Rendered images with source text
+++
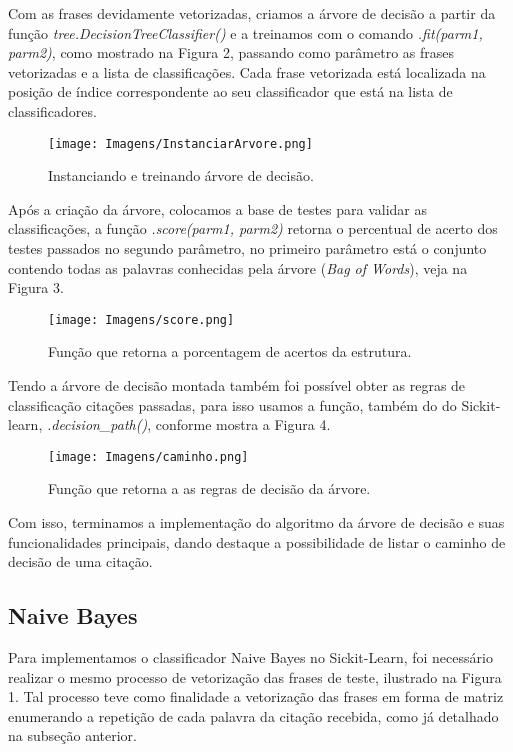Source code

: \documentclass[preprint,12pt,times]{elsarticle}
\begin{document}
	 Com as frases devidamente vetorizadas, criamos a árvore de decisão a partir da função \textit{tree.DecisionTreeClassifier()} e a treinamos com o comando \textit{.fit(parm1, parm2)}, como mostrado na Figura 2, passando como parâmetro as frases vetorizadas e a lista de classificações. Cada frase vetorizada está localizada na posição de índice correspondente ao seu classificador que está na lista de classificadores.
	 
	 \begin{figure}[h]
		 \centering\texttt{[image: Imagens/InstanciarArvore.png]}
	 	\caption{Instanciando e treinando árvore de decisão.}
	 \end{figure}
	
	Após a criação da árvore, colocamos a base de testes para validar as classificações, a função \textit{.score(parm1, parm2)} retorna o percentual de acerto dos testes passados no segundo parâmetro, no primeiro parâmetro está o conjunto contendo todas as palavras conhecidas pela árvore (\textit{Bag of Words}), veja na Figura 3.
	
	\begin{figure}[h]
	\centering\texttt{[image: Imagens/score.png]}
	\caption{Função que retorna a porcentagem de acertos da estrutura.}
	\end{figure}

	Tendo a árvore de decisão montada também foi possível obter as regras de classificação citações passadas, para isso usamos a função, também do do Sickit-learn, \textit{.decision\_path()}, conforme mostra a Figura 4. 
	
	\begin{figure}[h]
	\centering\texttt{[image: Imagens/caminho.png]}
	\caption{Função que retorna a as regras de decisão da árvore.}
	\end{figure}
	
	Com isso, terminamos a implementação do algoritmo da árvore de decisão e suas funcionalidades principais, dando destaque a possibilidade de listar o caminho de decisão de uma citação.
	
	\subsection{Naive Bayes}
	Para implementamos o classificador Naive Bayes no Sickit-Learn, foi necessário realizar o mesmo processo de vetorização das frases de teste, ilustrado na Figura 1. Tal processo teve como finalidade a vetorização das frases em forma de matriz enumerando a repetição de cada palavra da citação recebida, como já detalhado na subseção anterior.
		
\end{document}
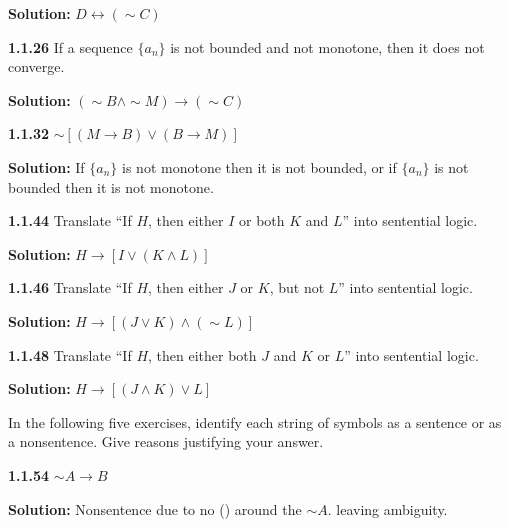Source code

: \documentclass[12pt]{article}
\begin{document}
\doublespacing
\textbf{Solution:}  $D\leftrightarrow(\sim C)$

\singlespacing
\vspace{12pt}

\noindent\textbf{1.1.26} If a sequence $\{a_n\}$ is not bounded and not monotone, then it does not converge.

\doublespacing
\textbf{Solution:} $(\sim B \wedge \sim M)\rightarrow (\sim C)$

\singlespacing
\vspace{12pt}

\noindent\textbf{1.1.32} $\sim[(M\rightarrow B)\vee(B\rightarrow M)]$

\doublespacing
\textbf{Solution:} If $\{a_n\}$ is not monotone then it is not bounded, or if $\{a_n\}$ is not bounded then it is not monotone.

\singlespacing
\vspace{12pt}
\newpage

\noindent\textbf{1.1.44} Translate ``If $H$, then either $I$ or both $K$ and $L$'' into sentential logic.

\doublespacing
\textbf{Solution:} $H \rightarrow [I \vee (K \wedge L)]$

\singlespacing
\vspace{12pt}

\noindent\textbf{1.1.46} Translate ``If $H$, then either $J$ or $K$, but not $L$'' into sentential logic.

\doublespacing
\textbf{Solution:} $H \rightarrow [(J \vee K) \wedge (\sim L)]$

\singlespacing
\vspace{12pt}

\noindent\textbf{1.1.48} Translate ``If $H$, then either both $J$ and $K$ or $L$'' into sentential logic.

\doublespacing
\textbf{Solution:} $H \rightarrow [(J \wedge K) \vee L]$

\singlespacing
\vspace{12pt}


\vspace{12pt}

In the following five exercises, identify each string of symbols as a sentence or as a nonsentence.  Give reasons justifying your answer.

\vspace{12pt}

\noindent\textbf{1.1.54} $\sim A\rightarrow B$

\doublespacing
\textbf{Solution:} Nonsentence due to no () around the $\sim A$. leaving ambiguity.
\end{document}
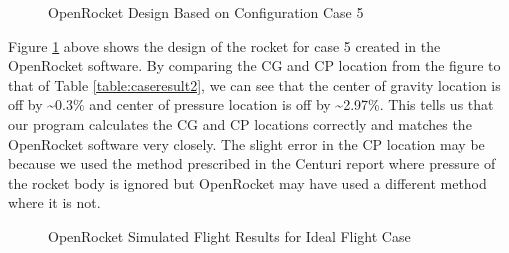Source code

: \documentclass{report}
\begin{document}
\begin{figure}[h!]
    \centering
    \caption{OpenRocket Design Based on Configuration Case 5}
    \label{fig:rocketDesign}
\end{figure}

\noindent Figure \ref{fig:rocketDesign} above shows the design of the rocket for case 5 created in the OpenRocket software.
By comparing the CG and CP location from the figure to that of Table \ref{table:caseresult2}, we can see that the center of gravity location is off by \textasciitilde0.3\% and center of pressure location is off by \textasciitilde2.97\%.
This tells us that our program calculates the CG and CP locations correctly and matches the OpenRocket software very closely.
The slight error in the CP location may be because we used the method prescribed in the Centuri report where pressure of the rocket body is ignored but OpenRocket may have used a different method where it is not.\\

\begin{figure}[h!]
    \centering
    \caption{OpenRocket Simulated Flight Results for Ideal Flight Case}
    \label{fig:idealCurve}
\end{figure}
\end{document}
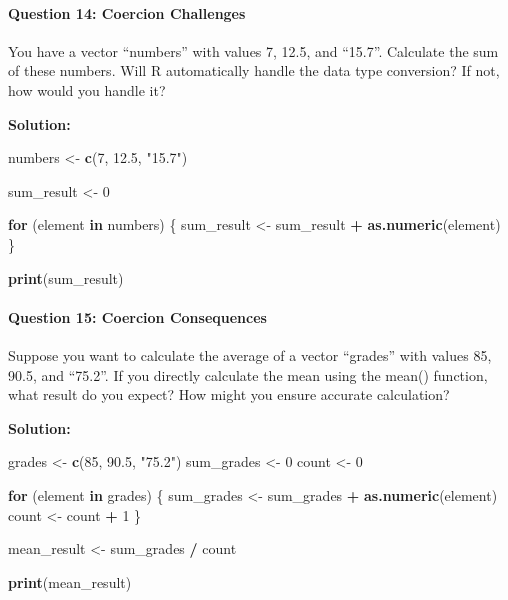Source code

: \documentclass[
]{article}
\newenvironment{Shaded}{\begin{snugshade}}{\end{snugshade}}
\newcommand{\ControlFlowTok}[1]{\textcolor[rgb]{0.13,0.29,0.53}{\textbf{#1}}}
\newcommand{\DecValTok}[1]{\textcolor[rgb]{0.00,0.00,0.81}{#1}}
\newcommand{\FloatTok}[1]{\textcolor[rgb]{0.00,0.00,0.81}{#1}}
\newcommand{\FunctionTok}[1]{\textcolor[rgb]{0.13,0.29,0.53}{\textbf{#1}}}
\newcommand{\NormalTok}[1]{#1}
\newcommand{\OtherTok}[1]{\textcolor[rgb]{0.56,0.35,0.01}{#1}}
\newcommand{\SpecialCharTok}[1]{\textcolor[rgb]{0.81,0.36,0.00}{\textbf{#1}}}
\newcommand{\StringTok}[1]{\textcolor[rgb]{0.31,0.60,0.02}{#1}}
\begin{document}
\hypertarget{question-14-coercion-challenges}{%
\paragraph{Question 14: Coercion
Challenges}\label{question-14-coercion-challenges}}

You have a vector ``numbers'' with values 7, 12.5, and ``15.7''.
Calculate the sum of these numbers. Will R automatically handle the data
type conversion? If not, how would you handle it?

\textbf{Solution:}

\begin{Shaded}
\begin{Highlighting}[]
\NormalTok{numbers }\OtherTok{\textless{}{-}} \FunctionTok{c}\NormalTok{(}\DecValTok{7}\NormalTok{, }\FloatTok{12.5}\NormalTok{, }\StringTok{"15.7"}\NormalTok{)}

\NormalTok{sum\_result }\OtherTok{\textless{}{-}} \DecValTok{0}

\ControlFlowTok{for}\NormalTok{ (element }\ControlFlowTok{in}\NormalTok{ numbers) \{}
\NormalTok{  sum\_result }\OtherTok{\textless{}{-}}\NormalTok{ sum\_result }\SpecialCharTok{+} \FunctionTok{as.numeric}\NormalTok{(element)}
\NormalTok{\}}

\FunctionTok{print}\NormalTok{(sum\_result)}
\end{Highlighting}
\end{Shaded}

\hypertarget{question-15-coercion-consequences}{%
\paragraph{Question 15: Coercion
Consequences}\label{question-15-coercion-consequences}}

Suppose you want to calculate the average of a vector ``grades'' with
values 85, 90.5, and ``75.2''. If you directly calculate the mean using
the mean() function, what result do you expect? How might you ensure
accurate calculation?

\textbf{Solution:}

\begin{Shaded}
\begin{Highlighting}[]
\NormalTok{grades }\OtherTok{\textless{}{-}} \FunctionTok{c}\NormalTok{(}\DecValTok{85}\NormalTok{, }\FloatTok{90.5}\NormalTok{, }\StringTok{"75.2"}\NormalTok{)}
\NormalTok{sum\_grades }\OtherTok{\textless{}{-}} \DecValTok{0}
\NormalTok{count }\OtherTok{\textless{}{-}} \DecValTok{0}

\ControlFlowTok{for}\NormalTok{ (element }\ControlFlowTok{in}\NormalTok{ grades) \{}
\NormalTok{  sum\_grades }\OtherTok{\textless{}{-}}\NormalTok{ sum\_grades }\SpecialCharTok{+} \FunctionTok{as.numeric}\NormalTok{(element)}
\NormalTok{  count }\OtherTok{\textless{}{-}}\NormalTok{ count }\SpecialCharTok{+} \DecValTok{1}
\NormalTok{\}}

\NormalTok{mean\_result }\OtherTok{\textless{}{-}}\NormalTok{ sum\_grades }\SpecialCharTok{/}\NormalTok{ count}

\FunctionTok{print}\NormalTok{(mean\_result)}
\end{Highlighting}
\end{Shaded}
\end{document}
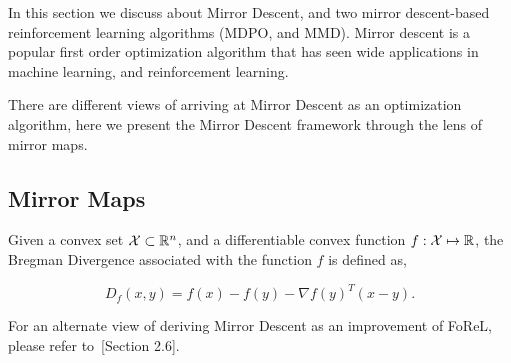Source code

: In this section we discuss about Mirror Descent, and two mirror descent-based reinforcement
learning algorithms (MDPO, and MMD).
Mirror descent is a popular first order optimization algorithm that has seen wide applications in
machine learning, and reinforcement learning.

There are different views of arriving at Mirror Descent as an optimization algorithm, here we
present the Mirror Descent framework through the lens of mirror maps.

\subsection{Mirror Maps}

\begin{definition}
	\label{def:bregman}
	Given a convex set $\mathcal{X} \subset \mathbb{R}^n$, and a differentiable convex function $f: \mathcal{X} \mapsto
		\mathbb{R}$, the Bregman Divergence associated with the function $f$ is defined as,

	$$
		D_f(x, y) = f(x) - f(y) - \nabla f(y)^T (x-y).
	$$
\end{definition}

For an alternate view of deriving Mirror Descent as an improvement of FoReL, please refer
to~\cite{shalev-shwartzOnline2012}[Section 2.6].
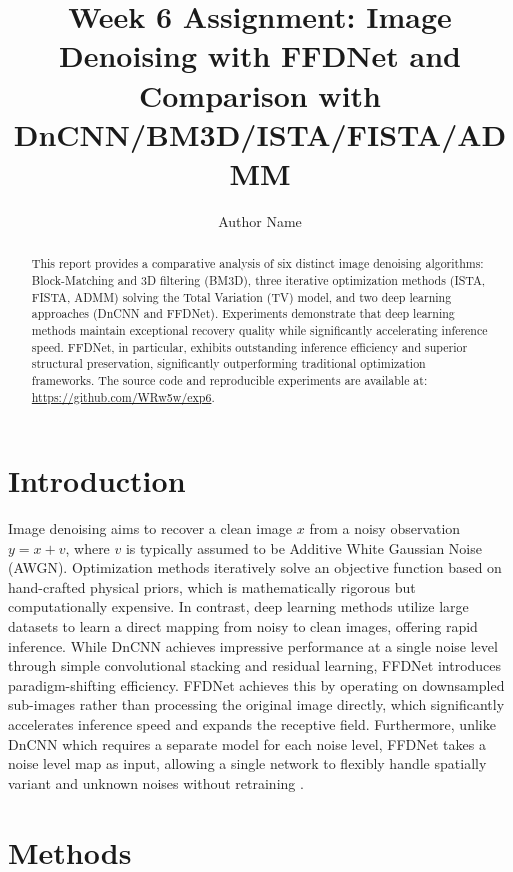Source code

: \documentclass[journal]{IEEEtran}
\begin{document}
\title{Week 6 Assignment: Image Denoising with FFDNet and Comparison with DnCNN/BM3D/ISTA/FISTA/ADMM}

\author{Author Name}

\maketitle

\begin{abstract}
This report provides a comparative analysis of six distinct image denoising algorithms: Block-Matching and 3D filtering (BM3D), three iterative optimization methods (ISTA, FISTA, ADMM) solving the Total Variation (TV) model, and two deep learning approaches (DnCNN and FFDNet). Experiments demonstrate that deep learning methods maintain exceptional recovery quality while significantly accelerating inference speed. FFDNet, in particular, exhibits outstanding inference efficiency and superior structural preservation, significantly outperforming traditional optimization frameworks. The source code and reproducible experiments are available at: \url{https://github.com/WRw5w/exp6}.
\end{abstract}

\section{Introduction}
Image denoising aims to recover a clean image $x$ from a noisy observation $y = x + v$, where $v$ is typically assumed to be Additive White Gaussian Noise (AWGN). Optimization methods iteratively solve an objective function based on hand-crafted physical priors, which is mathematically rigorous but computationally expensive. In contrast, deep learning methods utilize large datasets to learn a direct mapping from noisy to clean images, offering rapid inference. While DnCNN achieves impressive performance at a single noise level through simple convolutional stacking and residual learning, FFDNet introduces paradigm-shifting efficiency. FFDNet achieves this by operating on downsampled sub-images rather than processing the original image directly, which significantly accelerates inference speed and expands the receptive field. Furthermore, unlike DnCNN which requires a separate model for each noise level, FFDNet takes a noise level map as input, allowing a single network to flexibly handle spatially variant and unknown noises without retraining \cite{zhang2018ffdnet}.

\section{Methods}
\end{document}
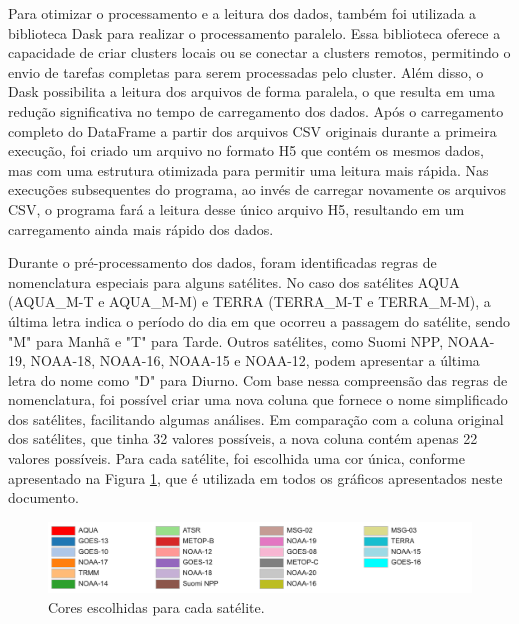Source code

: \documentclass[cic,tc]{iiufrgs}
\begin{document}
Para otimizar o processamento e a leitura dos dados, também foi utilizada a biblioteca Dask para realizar o processamento paralelo. Essa biblioteca oferece a capacidade de criar clusters locais ou se conectar a clusters remotos, permitindo o envio de tarefas completas para serem processadas pelo cluster. Além disso, o Dask possibilita a leitura dos arquivos de forma paralela, o que resulta em uma redução significativa no tempo de carregamento dos dados. Após o carregamento completo do DataFrame a partir dos arquivos CSV originais durante a primeira execução, foi criado um arquivo no formato H5 que contém os mesmos dados, mas com uma estrutura otimizada para permitir uma leitura mais rápida. Nas execuções subsequentes do programa, ao invés de carregar novamente os arquivos CSV, o programa fará a leitura desse único arquivo H5, resultando em um carregamento ainda mais rápido dos dados.  \par

Durante o pré-processamento dos dados, foram identificadas regras de nomenclatura especiais para alguns satélites. No caso dos satélites AQUA (AQUA\_M-T e AQUA\_M-M) e TERRA (TERRA\_M-T e TERRA\_M-M), a última letra indica o período do dia em que ocorreu a passagem do satélite, sendo "M" para Manhã e "T" para Tarde. Outros satélites, como Suomi NPP, NOAA-19, NOAA-18, NOAA-16, NOAA-15 e NOAA-12, podem apresentar a última letra do nome como "D" para Diurno. Com base nessa compreensão das regras de nomenclatura, foi possível criar uma nova coluna que fornece o nome simplificado dos satélites, facilitando algumas análises. Em comparação com a coluna original dos satélites, que tinha 32 valores possíveis, a nova coluna contém apenas 22 valores possíveis. Para cada satélite, foi escolhida uma cor única, conforme apresentado na Figura \ref{fig:cores_satelites}, que é utilizada em todos os gráficos apresentados neste documento. \par

\begin{figure}[H]
    \caption{Cores escolhidas para cada satélite.}
    \begin{center}
        \includegraphics[width=35em]{cores_satelites}
    \end{center}
    \label{fig:cores_satelites}
\end{figure}
\end{document}
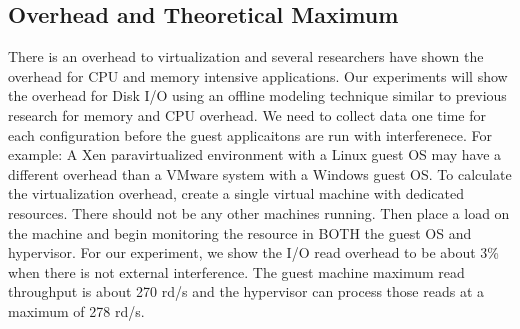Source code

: \subsection{Overhead and Theoretical Maximum}
There is an overhead to virtualization and several researchers \cite{cherkasova, huber1} have shown the overhead for CPU and memory intensive applications.  Our experiments will show the overhead for Disk I/O using an offline modeling technique similar to previous research for memory and CPU overhead.  We need to collect data one time for each configuration before the guest applicaitons are run with interferenece. For example: A Xen paravirtualized environment with a Linux guest OS may have a different overhead than a VMware system with a Windows guest OS.  
\newline
To calculate the virtualization overhead, create a single virtual machine with dedicated resources.  There should not be any other machines running.  Then place a load on the machine and begin monitoring the resource in BOTH the guest OS and hypervisor.  For our experiment, we show the I/O read overhead to be about 3\% when there is not external interference.  The guest machine maximum read throughput is about 270 rd/s and the hypervisor can process those reads at a maximum of 278 rd/s.

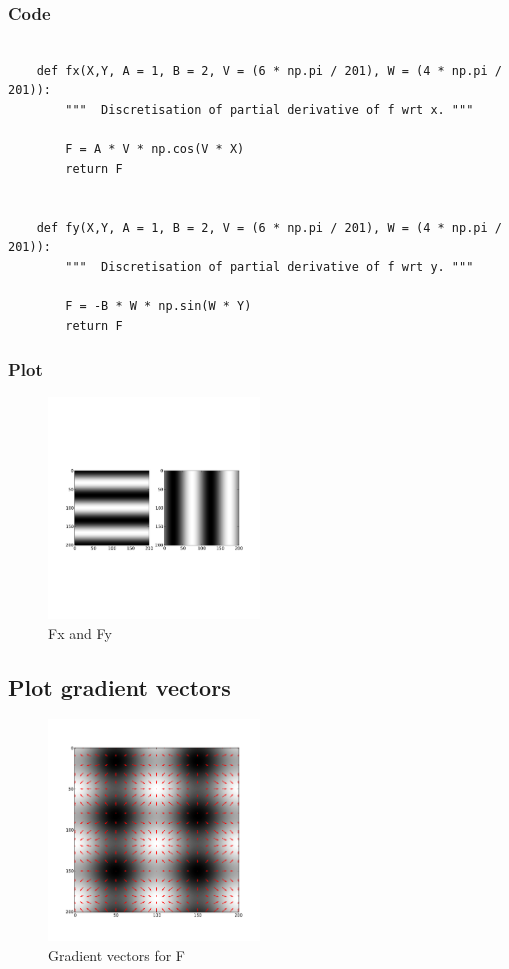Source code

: \documentclass[abstract=true]{scrartcl}
\begin{document}
        \subsubsection{Code}
        \begin{verbatim}

    def fx(X,Y, A = 1, B = 2, V = (6 * np.pi / 201), W = (4 * np.pi / 201)):
        """  Discretisation of partial derivative of f wrt x. """
        
        F = A * V * np.cos(V * X)
        return F


    def fy(X,Y, A = 1, B = 2, V = (6 * np.pi / 201), W = (4 * np.pi / 201)):
        """  Discretisation of partial derivative of f wrt y. """

        F = -B * W * np.sin(W * Y)
        return F

        \end{verbatim}

        \subsubsection{Plot}
        \begin{figure}
          \centering
          \includegraphics[width=0.5\textwidth]{../images/0_fx_and_fy}
          \caption{Fx and Fy}
        \end{figure}

    \subsection{Plot gradient vectors}

        \begin{figure}
          \centering
          \includegraphics[width=0.5\textwidth]{../images/1_quiver}
          \caption{Gradient vectors for F}
        \end{figure}
\end{document}
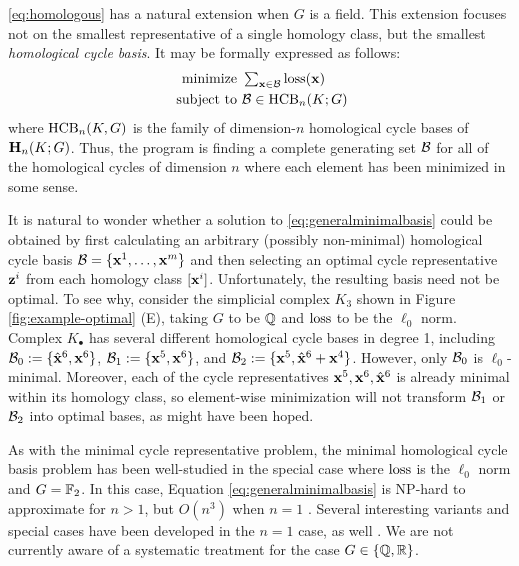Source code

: \pr \eqref{eq:homologous} has a natural extension when $G$ is a field.  This extension focuses not on the smallest representative of a single homology class, but the smallest  \emph{homological cycle basis}.  It may be formally expressed as follows:
\begin{align}
   \begin{split}
    \text{minimize } & \textstyle \sum_{\mathbf{x} \in \mathcal B} \mathrm{loss}(\mathbf{x}) \\
    \text{ subject to } & \mathcal B \in \mathrm{HCB}_n(K ; G)
   \end{split}
   \label{eq:generalminimalbasis}
\end{align}
where $\mathrm{HCB}_n(K, G)$ is the family of dimension-$n$ homological cycle bases of $\mathbf{H}_n(K;G)$. Thus, the program is finding a complete generating set $\mathcal B$ for all of the homological cycles of dimension $n$ where each element has been minimized in some sense.  

It is natural to wonder whether a solution to \pr \eqref{eq:generalminimalbasis} could be obtained by first calculating an arbitrary (possibly non-minimal) homological cycle basis $\mathcal B = \{\mathbf{x}^1, \ldots, \mathbf{x}^m \}$ and then selecting an optimal cycle representative ${\mathbf z}^i$ from each homology class $[\mathbf{x}^i]$.    Unfortunately, the resulting basis need not be optimal.  To see why, consider the simplicial complex $K_3$ shown in Figure \ref{fig:example-optimal} (E), taking $G$ to be $\mathbb{Q}$ and $\mathrm{loss}$ to be the $\ell_0$ norm.  Complex $K_{\bullet}$ has several different homological cycle bases in degree 1, including  $\mathcal B_0: = \{\hat {\mathbf{x}}^6, \mathbf{x}^6\}$, $\mathcal B_1: = \{\mathbf{x}^5,  \mathbf{x}^6\}$, and $\mathcal B_2: = \{ \mathbf{x}^5,  \hat {\mathbf{x}}^6 + \mathbf{x}^4\}$.  However, only $\mathcal B_0$ is $\ell_0$-minimal.  Moreover, each of the cycle representatives $\mathbf{x}^5, \mathbf{x}^6, \hat {\mathbf{x}}^6$ is already minimal within its homology class, so element-wise minimization will not transform  $\mathcal B_1$ or $\mathcal B_2$ into optimal bases, as might have been hoped.  


As with the minimal cycle representative problem, the minimal homological cycle basis problem has been well-studied in the special case where $\mathrm{loss}$ is the $\ell_0$ norm and $G = \mathbb{F}_2$.  In this case, Equation \eqref{eq:generalminimalbasis} is NP-hard to approximate for $n>1$, but  $O(n^3)$ when $n=1$ \cite{dey2018efficient}. Several interesting variants and special cases have been developed in the $n=1$ case, as well \cite{shortestonedimension, erickson2005greedy, chen2010measuring}.  We are not currently aware of a systematic treatment for the case $G \in \{\mathbb{Q}, \mathbb{R}\}$.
+++
■ **INSTRUCTIONS FOR THE TASK**:
Using the data above, tally each line that contains "either". Write only the total.

■ **RESPONSE TO THIS TASK**:
3